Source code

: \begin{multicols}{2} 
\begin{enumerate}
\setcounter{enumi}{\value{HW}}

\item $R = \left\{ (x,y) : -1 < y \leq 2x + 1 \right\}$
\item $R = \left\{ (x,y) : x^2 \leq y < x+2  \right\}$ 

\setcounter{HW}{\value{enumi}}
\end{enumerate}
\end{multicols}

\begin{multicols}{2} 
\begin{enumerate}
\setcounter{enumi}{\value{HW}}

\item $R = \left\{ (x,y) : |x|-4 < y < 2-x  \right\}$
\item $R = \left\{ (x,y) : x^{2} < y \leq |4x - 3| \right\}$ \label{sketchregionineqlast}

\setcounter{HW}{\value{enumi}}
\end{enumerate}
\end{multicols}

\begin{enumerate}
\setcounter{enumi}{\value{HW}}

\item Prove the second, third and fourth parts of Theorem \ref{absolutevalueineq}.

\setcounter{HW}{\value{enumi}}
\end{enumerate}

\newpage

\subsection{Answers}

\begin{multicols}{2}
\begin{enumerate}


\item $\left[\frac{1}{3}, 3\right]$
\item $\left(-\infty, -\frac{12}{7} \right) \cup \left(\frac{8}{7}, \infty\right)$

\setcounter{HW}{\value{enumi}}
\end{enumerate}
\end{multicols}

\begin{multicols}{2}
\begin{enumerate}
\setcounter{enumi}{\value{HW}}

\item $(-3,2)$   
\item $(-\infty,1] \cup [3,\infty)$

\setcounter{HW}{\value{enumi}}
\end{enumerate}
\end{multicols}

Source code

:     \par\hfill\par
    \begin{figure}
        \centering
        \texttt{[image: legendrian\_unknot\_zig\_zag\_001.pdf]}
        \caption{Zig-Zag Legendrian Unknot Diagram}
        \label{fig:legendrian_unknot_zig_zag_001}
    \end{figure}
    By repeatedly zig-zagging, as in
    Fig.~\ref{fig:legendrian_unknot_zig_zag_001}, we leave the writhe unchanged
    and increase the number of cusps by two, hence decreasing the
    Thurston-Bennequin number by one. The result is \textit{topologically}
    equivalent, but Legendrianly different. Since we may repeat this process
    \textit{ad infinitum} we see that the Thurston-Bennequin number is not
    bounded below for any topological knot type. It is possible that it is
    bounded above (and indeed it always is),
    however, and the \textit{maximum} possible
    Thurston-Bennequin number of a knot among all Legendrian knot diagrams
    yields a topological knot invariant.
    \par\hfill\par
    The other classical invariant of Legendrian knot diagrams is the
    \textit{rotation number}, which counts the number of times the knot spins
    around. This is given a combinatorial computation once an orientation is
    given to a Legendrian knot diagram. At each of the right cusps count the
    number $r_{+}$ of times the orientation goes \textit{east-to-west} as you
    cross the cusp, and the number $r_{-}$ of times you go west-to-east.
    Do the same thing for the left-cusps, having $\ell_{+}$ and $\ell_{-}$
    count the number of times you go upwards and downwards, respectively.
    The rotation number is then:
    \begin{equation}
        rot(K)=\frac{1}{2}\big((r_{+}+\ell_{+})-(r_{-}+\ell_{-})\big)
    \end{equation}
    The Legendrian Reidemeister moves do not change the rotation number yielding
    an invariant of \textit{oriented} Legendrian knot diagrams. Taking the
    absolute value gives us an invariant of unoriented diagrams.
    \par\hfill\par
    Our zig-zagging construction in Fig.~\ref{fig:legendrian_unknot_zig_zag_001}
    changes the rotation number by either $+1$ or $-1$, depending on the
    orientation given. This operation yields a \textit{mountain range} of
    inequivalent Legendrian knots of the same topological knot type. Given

**Exercise goal:**
The response should be an exact copy of every line above.

**Task result:**
Source code

: \begin{multicols}{2} 
\begin{enumerate}
\setcounter{enumi}{\value{HW}}

\item $R = \left\{ (x,y) : -1 < y \leq 2x + 1 \right\}$
\item $R = \left\{ (x,y) : x^2 \leq y < x+2  \right\}$ 

\setcounter{HW}{\value{enumi}}
\end{enumerate}
\end{multicols}

\begin{multicols}{2} 
\begin{enumerate}
\setcounter{enumi}{\value{HW}}

\item $R = \left\{ (x,y) : |x|-4 < y < 2-x  \right\}$
\item $R = \left\{ (x,y) : x^{2} < y \leq |4x - 3| \right\}$ \label{sketchregionineqlast}

\setcounter{HW}{\value{enumi}}
\end{enumerate}
\end{multicols}

\begin{enumerate}
\setcounter{enumi}{\value{HW}}

\item Prove the second, third and fourth parts of Theorem \ref{absolutevalueineq}.

\setcounter{HW}{\value{enumi}}
\end{enumerate}

\newpage

\subsection{Answers}

\begin{multicols}{2}
\begin{enumerate}


\item $\left[\frac{1}{3}, 3\right]$
\item $\left(-\infty, -\frac{12}{7} \right) \cup \left(\frac{8}{7}, \infty\right)$

\setcounter{HW}{\value{enumi}}
\end{enumerate}
\end{multicols}

\begin{multicols}{2}
\begin{enumerate}
\setcounter{enumi}{\value{HW}}

\item $(-3,2)$   
\item $(-\infty,1] \cup [3,\infty)$

\setcounter{HW}{\value{enumi}}
\end{enumerate}
\end{multicols}

Source code

:     \par\hfill\par
    \begin{figure}
        \centering
        \texttt{[image: legendrian\_unknot\_zig\_zag\_001.pdf]}
        \caption{Zig-Zag Legendrian Unknot Diagram}
        \label{fig:legendrian_unknot_zig_zag_001}
    \end{figure}
    By repeatedly zig-zagging, as in
    Fig.~\ref{fig:legendrian_unknot_zig_zag_001}, we leave the writhe unchanged
    and increase the number of cusps by two, hence decreasing the
    Thurston-Bennequin number by one. The result is \textit{topologically}
    equivalent, but Legendrianly different. Since we may repeat this process
    \textit{ad infinitum} we see that the Thurston-Bennequin number is not
    bounded below for any topological knot type. It is possible that it is
    bounded above (and indeed it always is),
    however, and the \textit{maximum} possible
    Thurston-Bennequin number of a knot among all Legendrian knot diagrams
    yields a topological knot invariant.
    \par\hfill\par
    The other classical invariant of Legendrian knot diagrams is the
    \textit{rotation number}, which counts the number of times the knot spins
    around. This is given a combinatorial computation once an orientation is
    given to a Legendrian knot diagram. At each of the right cusps count the
    number $r_{+}$ of times the orientation goes \textit{east-to-west} as you
    cross the cusp, and the number $r_{-}$ of times you go west-to-east.
    Do the same thing for the left-cusps, having $\ell_{+}$ and $\ell_{-}$
    count the number of times you go upwards and downwards, respectively.
    The rotation number is then:
    \begin{equation}
        rot(K)=\frac{1}{2}\big((r_{+}+\ell_{+})-(r_{-}+\ell_{-})\big)
    \end{equation}
    The Legendrian Reidemeister moves do not change the rotation number yielding
    an invariant of \textit{oriented} Legendrian knot diagrams. Taking the
    absolute value gives us an invariant of unoriented diagrams.
    \par\hfill\par
    Our zig-zagging construction in Fig.~\ref{fig:legendrian_unknot_zig_zag_001}
    changes the rotation number by either $+1$ or $-1$, depending on the
    orientation given. This operation yields a \textit{mountain range} of
    inequivalent Legendrian knots of the same topological knot type. Given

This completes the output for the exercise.